Strategievorhaben

Das im Zeitraum 1. Januar 2014 bis zum 30. Juni 2015 abgelaufene Strategievorhaben diente der Erforschung der geeigneten Rahmenbedingungen des Konsortiums. Die im Vorhaben entwickelte Strategie bildet die Grundlage der Projektarbeit des Konsortiums.
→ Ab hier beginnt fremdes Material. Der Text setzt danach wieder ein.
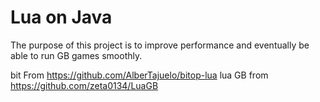 # Lua on Java


The purpose of this project is to improve performance and 
eventually be able to run GB games smoothly.


bit From https://github.com/AlberTajuelo/bitop-lua
lua GB from https://github.com/zeta0134/LuaGB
So wurde die Basis für eine auf Nachhaltigkeit angelegte, strategische Kooperation von Forschungseinrichtungen und Unternehmen geschaffen, mit dem Ziel der Etablierung einer tragfähigen überregionalen und international sichtbaren Innovationsstruktur.

Die Kooperation ist darauf ausgelegt, komplementäre Stärken der Partner bündeln, um 

  • zur Entwicklung neuer Antiinfektionsstrategien in der Veterinär- und Humanmedizin (Antibiotika, Impfstoffe, immunmodulatorische Therapien, Diagnostika) beizutragen.
  • die Entwicklung und Ausbreitung neuer und multiresistenter Keime aufgrund von unsachgemäßem Einsatz von Antibiotika, mangelnder Hygiene sowie globalen Menschen- und Güterströmen einzudämmen.
  • Strategien zu implementieren, die zu einem verantwortungsbewussten Umgang mit antimikrobiellen Substanzen führen.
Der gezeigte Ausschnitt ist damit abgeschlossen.